While the contributions he has made will influence the outcomes of future generations, I believe that his academic career will be remembered most for the relationships he built. He made friends everywhere he went. He recognised potential and invested substantially in the development of human capacity as part of the academic project. Prof. Mayosi used research to advance his dream of '1 000 PhDs'. He wanted to undertake research that would answer the prevailing fundamental questions on African cardiovascular health, and to answer these questions definitively. He embarked on building research capacity on the African continent and went into countries with no existing research management infrastructure or ethics committees and helped to set these up ab initio.

His professional achievements and accolades are too many to list, but include the Order of Mapungubwe (Silver) in 2009 and an A-rating by the National Research Foundation.
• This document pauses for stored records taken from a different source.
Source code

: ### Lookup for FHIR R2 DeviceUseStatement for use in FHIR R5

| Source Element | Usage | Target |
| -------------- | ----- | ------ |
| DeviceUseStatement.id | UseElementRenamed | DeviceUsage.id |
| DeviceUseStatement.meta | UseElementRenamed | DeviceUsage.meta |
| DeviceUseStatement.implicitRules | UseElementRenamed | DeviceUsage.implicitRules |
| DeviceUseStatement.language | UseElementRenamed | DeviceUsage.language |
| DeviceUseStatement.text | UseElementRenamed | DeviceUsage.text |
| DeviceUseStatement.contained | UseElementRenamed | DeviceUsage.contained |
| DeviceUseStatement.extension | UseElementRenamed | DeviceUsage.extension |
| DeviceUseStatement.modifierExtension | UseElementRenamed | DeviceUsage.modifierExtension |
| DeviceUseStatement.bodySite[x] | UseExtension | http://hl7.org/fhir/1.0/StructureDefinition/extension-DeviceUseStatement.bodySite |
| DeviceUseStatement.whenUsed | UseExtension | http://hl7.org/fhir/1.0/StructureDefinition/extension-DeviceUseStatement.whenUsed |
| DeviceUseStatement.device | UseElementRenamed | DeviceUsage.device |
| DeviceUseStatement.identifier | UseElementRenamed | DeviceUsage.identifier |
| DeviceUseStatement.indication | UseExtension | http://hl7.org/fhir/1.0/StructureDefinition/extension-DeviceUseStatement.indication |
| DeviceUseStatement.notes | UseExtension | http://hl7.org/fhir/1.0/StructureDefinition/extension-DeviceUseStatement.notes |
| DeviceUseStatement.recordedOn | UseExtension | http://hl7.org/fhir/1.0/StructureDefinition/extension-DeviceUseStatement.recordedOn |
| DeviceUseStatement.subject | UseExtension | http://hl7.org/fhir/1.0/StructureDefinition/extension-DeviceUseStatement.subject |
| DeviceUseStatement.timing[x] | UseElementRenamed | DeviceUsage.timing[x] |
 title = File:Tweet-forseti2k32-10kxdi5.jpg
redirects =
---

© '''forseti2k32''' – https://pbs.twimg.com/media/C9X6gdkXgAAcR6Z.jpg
He was a member of the Academy of Science of South Africa and a former President of the College of Physicians of South Africa. In 2017 he was elected to the US National Academy of Medicine (arguably one of the highest honours in the fields of health and medicine, which recognises individuals who have demonstrated outstanding professional achievement and commitment to service). He was instrumental in securing dedicated funding for clinicians from organisations such as Netcare, for the Hamilton Naki Scholarship and the Discovery Academic Fellowships. This culminated in the '1 000 PhDs in 10 years project' (also known as the National Health Scholars Programme), in collaboration with the Department of Health, the National Health Research Committee, the Public Health Enhancement Fund and the South African Medical Research Council.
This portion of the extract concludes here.